Edited.
I have a municipality FC and a riding FC. The spatial relationship of the data is one-to-many: one municipality intersects many ridings.
I want to do a one-to-many spatial join (a row for each intersecting riding), but I want a column in the output that indicates the Join_Count_Per_Group; I want each row to indicate how many ridings there are per municipality. All within a single geoprocessing operation. Currently, with one-to-many spatial joins, the Join_Count field is set to 1 (or zero?) for every row.
I am not sure that can be accomplished in one single geoprocessing operation. I am guessing a one to many would result in giving you more features (municipalities) than what you started with, thus it makes sense that each one is 1 or 0. You would likely need to perform a Summary Statistics process to make a table counting all the points within your municipalities, then tabularly join that table back to your spatially joined feature class.

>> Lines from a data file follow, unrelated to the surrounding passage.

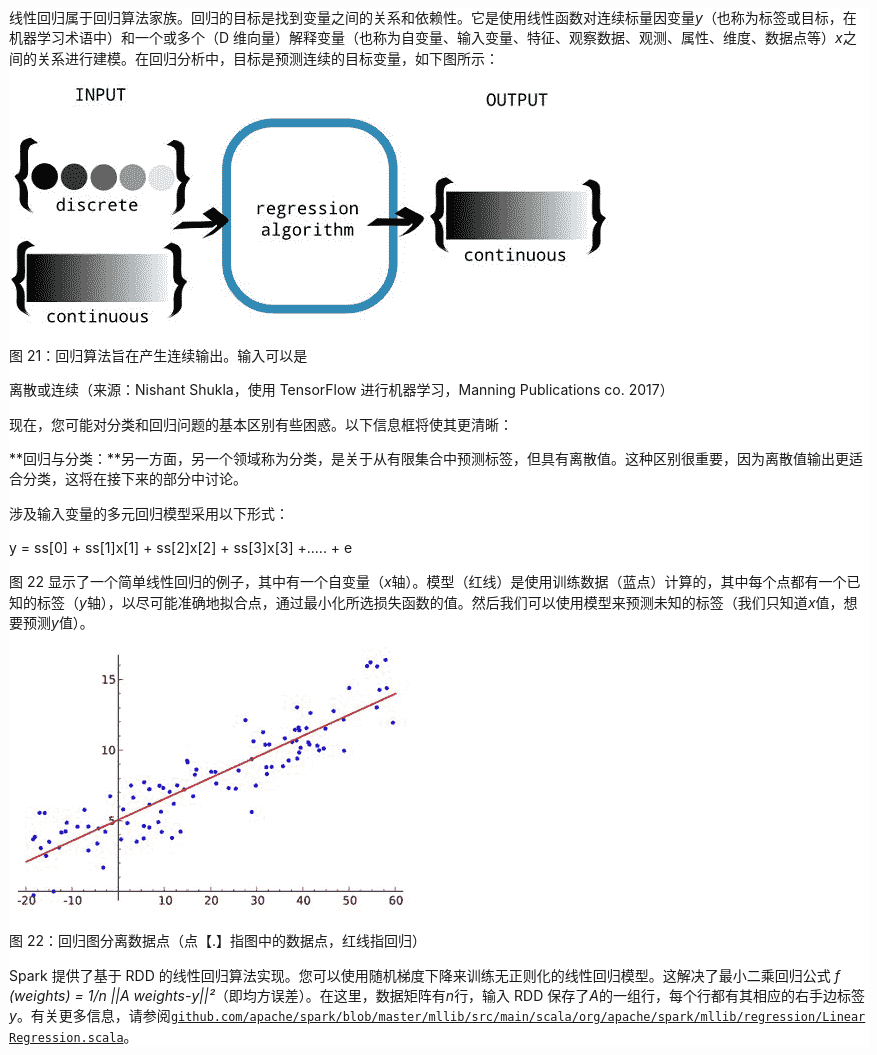 线性回归属于回归算法家族。回归的目标是找到变量之间的关系和依赖性。它是使用线性函数对连续标量因变量*y*（也称为标签或目标，在机器学习术语中）和一个或多个（D 维向量）解释变量（也称为自变量、输入变量、特征、观察数据、观测、属性、维度、数据点等）*x*之间的关系进行建模。在回归分析中，目标是预测连续的目标变量，如下图所示：

![](img/00171.jpeg)

图 21：回归算法旨在产生连续输出。输入可以是

离散或连续（来源：Nishant Shukla，使用 TensorFlow 进行机器学习，Manning Publications co. 2017）

现在，您可能对分类和回归问题的基本区别有些困惑。以下信息框将使其更清晰：

**回归与分类：**另一方面，另一个领域称为分类，是关于从有限集合中预测标签，但具有离散值。这种区别很重要，因为离散值输出更适合分类，这将在接下来的部分中讨论。

涉及输入变量的多元回归模型采用以下形式：

y = ss[0] + ss[1]x[1] + ss[2]x[2] + ss[3]x[3] +..... + e

图 22 显示了一个简单线性回归的例子，其中有一个自变量（*x*轴）。模型（红线）是使用训练数据（蓝点）计算的，其中每个点都有一个已知的标签（*y*轴），以尽可能准确地拟合点，通过最小化所选损失函数的值。然后我们可以使用模型来预测未知的标签（我们只知道*x*值，想要预测*y*值）。

![](img/00383.jpeg)

图 22：回归图分离数据点（点【.】指图中的数据点，红线指回归）

Spark 提供了基于 RDD 的线性回归算法实现。您可以使用随机梯度下降来训练无正则化的线性回归模型。这解决了最小二乘回归公式 *f (weights) = 1/n ||A weights-y||²*（即均方误差）。在这里，数据矩阵有*n*行，输入 RDD 保存了*A*的一组行，每个行都有其相应的右手边标签*y*。有关更多信息，请参阅[`github.com/apache/spark/blob/master/mllib/src/main/scala/org/apache/spark/mllib/regression/LinearRegression.scala`](https://github.com/apache/spark/blob/master/mllib/src/main/scala/org/apache/spark/mllib/regression/LinearRegression.scala)。
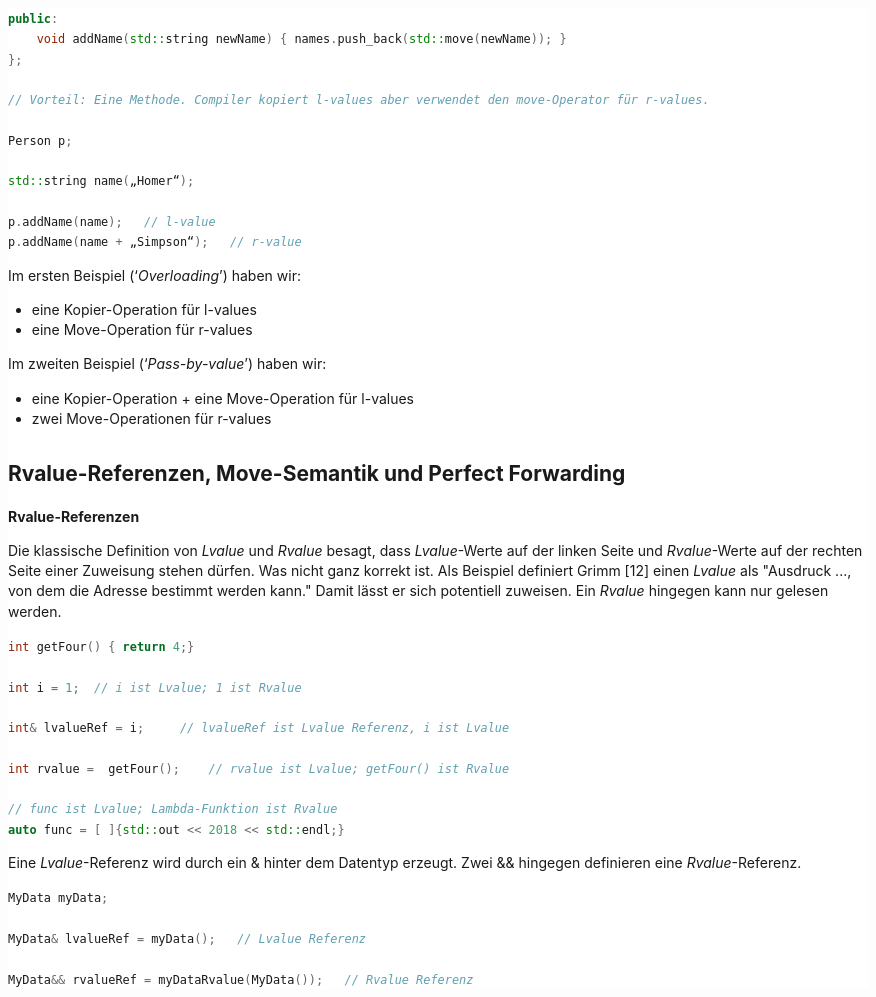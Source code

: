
```C++
public:
	void addName(std::string newName) { names.push_back(std::move(newName)); }
};

// Vorteil: Eine Methode. Compiler kopiert l-values aber verwendet den move-Operator für r-values.

Person p;

std::string name(„Homer“);

p.addName(name);   // l-value
p.addName(name + „Simpson“);   // r-value
```

 Im ersten Beispiel (‘*Overloading*’) haben wir:

-  	eine Kopier-Operation für l-values
-  	eine Move-Operation für r-values

 Im zweiten Beispiel (‘*Pass-by-value*’) haben wir:

-  	eine Kopier-Operation + eine Move-Operation für l-values
-  	zwei Move-Operationen für r-values

## Rvalue-Referenzen, Move-Semantik und Perfect Forwarding

**Rvalue-Referenzen**

Die klassische Definition von *Lvalue* und *Rvalue* besagt, dass *Lvalue*-Werte auf der linken Seite und *Rvalue*-Werte auf der rechten Seite einer Zuweisung stehen dürfen. Was nicht ganz korrekt ist. Als Beispiel definiert Grimm [12] einen *Lvalue* als "Ausdruck ..., von dem die Adresse bestimmt werden kann." Damit lässt er sich potentiell zuweisen. Ein *Rvalue* hingegen kann nur gelesen werden.

```C++
int getFour() { return 4;}

int i = 1; 	// i ist Lvalue; 1 ist Rvalue

int& lvalueRef = i; 	// lvalueRef ist Lvalue Referenz, i ist Lvalue

int rvalue =  getFour();	// rvalue ist Lvalue; getFour() ist Rvalue

// func ist Lvalue; Lambda-Funktion ist Rvalue
auto func = [ ]{std::out << 2018 << std::endl;}
```

Eine *Lvalue*-Referenz wird durch ein & hinter dem Datentyp erzeugt. Zwei && hingegen definieren eine *Rvalue*-Referenz.

```C++
MyData myData;

MyData& lvalueRef = myData();	// Lvalue Referenz

MyData&& rvalueRef = myDataRvalue(MyData());   // Rvalue Referenz
```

https://pro.arcgis.com/en/pro-app/latest/tool-reference/analysis/summary-statistics.htm
Unless I am not fully understanding the issue here.
Hello @Bud, I am not sure what output you would like but to get the number of "ridings there are per municipality" you could try using a 1-to-1 join operation instead.
here I made 2 feature classes: municipal boundaries and schools. Then in the Spatial Join tool, I used the municipal boundaries as the target feature and schools as the join feature, and set the join operation to one-to-one:
The output's join_count field includes a count of all the schools per municipality.
-Margaret
Here's a screenshot of what I'm looking for. I manually created the Join_Count_Per_Group field after the fact to show what I want.
Use Case: I want a list of municipalities and the ridings that touch the municipalities. I want one row per riding/municipality combination, hence the one to many join. And I want to only include rows where there is more than one riding per municipality, by creating a definition query: Join_Count_Per_Group > 1. I want to do this using a single geoprocessing tool.